■ **THE TASK**
For the entries below, how many lines include the word "Hindi"? Give the figure and nothing more.

---- MATERIAL SHOWN

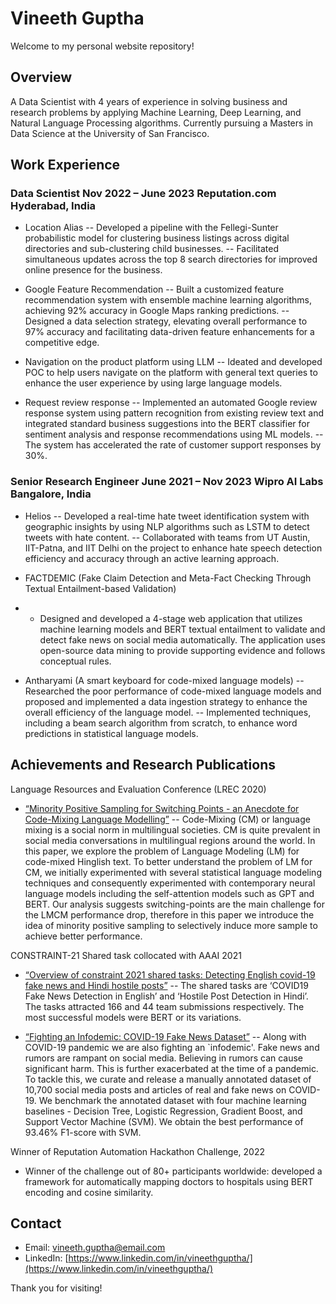 # Vineeth Guptha

Welcome to my personal website repository!

## Overview

A Data Scientist with 4 years of experience in solving business and research problems by applying Machine Learning, Deep Learning, and Natural Language Processing algorithms. Currently pursuing a Masters in Data Science at the University of San Francisco.

## Work Experience

### Data Scientist Nov 2022 – June 2023 Reputation.com Hyderabad, India
-  Location Alias
-- Developed a pipeline with the Fellegi-Sunter probabilistic model for clustering business listings across digital directories and sub-clustering child businesses.
-- Facilitated simultaneous updates across the top 8 search directories for improved online presence for the business.
   
- Google Feature Recommendation
-- Built a customized feature recommendation system with ensemble machine learning algorithms, achieving 92% accuracy in
Google Maps ranking predictions.
-- Designed a data selection strategy, elevating overall performance to 97% accuracy and facilitating data-driven feature
enhancements for a competitive edge.

- Navigation on the product platform using LLM
-- Ideated and developed POC to help users navigate on the platform with general text queries to enhance the user experience by
using large language models.

- Request review response
-- Implemented an automated Google review response system using pattern recognition from existing review text and integrated
standard business suggestions into the BERT classifier for sentiment analysis and response recommendations using ML models.
-- The system has accelerated the rate of customer support responses by 30%.

### Senior Research Engineer June 2021 – Nov 2023 Wipro AI Labs Bangalore, India
- Helios
-- Developed a real-time hate tweet identification system with geographic insights by using NLP algorithms such as LSTM to detect tweets with hate content.
-- Collaborated with teams from UT Austin, IIT-Patna, and IIT Delhi on the project to enhance hate speech detection efficiency and accuracy through an active learning approach.
  
- FACTDEMIC (Fake Claim Detection and Meta-Fact Checking Through Textual Entailment-based Validation)
- - Designed and developed a 4-stage web application that utilizes machine learning models and BERT textual entailment to validate and detect fake news on social media automatically. The application uses open-source data mining to provide supporting evidence
and follows conceptual rules.

- Antharyami (A smart keyboard for code-mixed language models)
-- Researched the poor performance of code-mixed language models and proposed and implemented a data ingestion strategy to enhance the overall efficiency of the language model.
-- Implemented techniques, including a beam search algorithm from scratch, to enhance word predictions in statistical language models.

## Achievements and Research Publications

Language Resources and Evaluation Conference (LREC 2020)
- [“Minority Positive Sampling for Switching Points - an Anecdote for Code-Mixing Language Modelling”](https://aclanthology.org/2020.lrec-1.764/)
-- Code-Mixing (CM) or language mixing is a social norm in multilingual societies. CM is quite prevalent in social media conversations in multilingual regions around the world. In this paper, we explore the problem of Language Modeling (LM) for code-mixed Hinglish text. To better understand the problem of LM for CM, we initially experimented with several statistical language modeling techniques and consequently experimented with contemporary neural language models including the self-attention models such as GPT and BERT. Our analysis suggests switching-points are the main challenge for the LMCM performance drop, therefore in this paper we introduce the idea of minority positive sampling to selectively induce more sample to achieve better performance.

CONSTRAINT-21 Shared task collocated with AAAI 2021
- [“Overview of constraint 2021 shared tasks: Detecting English covid-19 fake news and Hindi hostile posts”](https://link.springer.com/chapter/10.1007/978-3-030-73696-5_5)
-- The shared tasks are ‘COVID19 Fake News Detection in English’ and ‘Hostile Post Detection in Hindi’. The tasks attracted 166 and 44 team submissions respectively. The most successful models were BERT or its variations.

- [“Fighting an Infodemic: COVID-19 Fake News Dataset”](https://arxiv.org/abs/2011.03327)
-- Along with COVID-19 pandemic we are also fighting an `infodemic'. Fake news and rumors are rampant on social media. Believing in rumors can cause significant harm. This is further exacerbated at the time of a pandemic. To tackle this, we curate and release a manually annotated dataset of 10,700 social media posts and articles of real and fake news on COVID-19. We benchmark the annotated dataset with four machine learning baselines - Decision Tree, Logistic Regression, Gradient Boost, and Support Vector Machine (SVM). We obtain the best performance of 93.46% F1-score with SVM.

Winner of Reputation Automation Hackathon Challenge, 2022
- Winner of the challenge out of 80+ participants worldwide: developed a framework for automatically mapping doctors to hospitals
using BERT encoding and cosine similarity.

## Contact

- Email: [vineeth.guptha@email.com](mailto:vineeth.guptha@gmail.com)
- LinkedIn: [https://www.linkedin.com/in/vineethguptha/](https://www.linkedin.com/in/vineethguptha/)

Thank you for visiting!
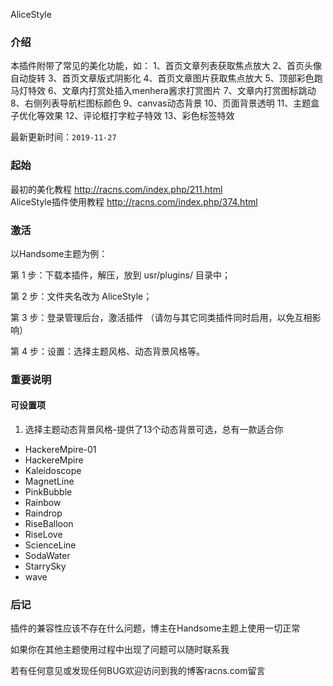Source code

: AliceStyle
### 介绍

本插件附带了常见的美化功能，如：
	1、首页文章列表获取焦点放大
	2、首页头像自动旋转
	3、首页文章版式阴影化
	4、首页文章图片获取焦点放大
	5、顶部彩色跑马灯特效
	6、文章内打赏处插入menhera酱求打赏图片
	7、文章内打赏图标跳动
	8、右侧列表导航栏图标颜色
	9、canvas动态背景
	10、页面背景透明
	11、主题盒子优化等效果
	12、评论框打字粒子特效
	13、彩色标签特效

最新更新时间：`2019-11-27`

### 起始

最初的美化教程  http://racns.com/index.php/211.html  
AliceStyle插件使用教程  http://racns.com/index.php/374.html


### 激活

以Handsome主题为例：

第 1 步：下载本插件，解压，放到 usr/plugins/ 目录中；

第 2 步：文件夹名改为 AliceStyle；

第 3 步：登录管理后台，激活插件 （请勿与其它同类插件同时启用，以免互相影响）

第 4 步：设置：选择主题风格、动态背景风格等。


### 重要说明

#### 可设置项

1. 选择主题动态背景风格-提供了13个动态背景可选，总有一款适合你

- HackereMpire-01
- HackereMpire
- Kaleidoscope
- MagnetLine
- PinkBubble
- Rainbow
- Raindrop
- RiseBalloon
- RiseLove
- ScienceLine
- SodaWater
- StarrySky
- wave


### 后记

插件的兼容性应该不存在什么问题，博主在Handsome主题上使用一切正常

如果你在其他主题使用过程中出现了问题可以随时联系我

若有任何意见或发现任何BUG欢迎访问到我的博客racns.com留言
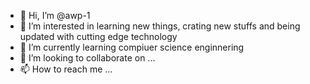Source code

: - 👋 Hi, I’m @awp-1
- 👀 I’m interested in learning new things, crating new  stuffs and being updated with cutting edge technology  
- 🌱 I’m currently learning compiuer science enginnering  
- 💞️ I’m looking to collaborate on ...
- 📫 How to reach me ...

<!---
awp-1/awp-1 is a ✨ special ✨ repository because its `README.md` (this file) appears on your GitHub profile.
You can click the Preview link to take a look at your changes.
--->
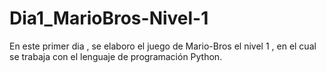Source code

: # Dia1_MarioBros-Nivel-1
En este primer dia , se elaboro el juego de Mario-Bros el nivel 1 , en el cual se trabaja con el lenguaje de programación Python.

--------

■ **RESPONSE**
2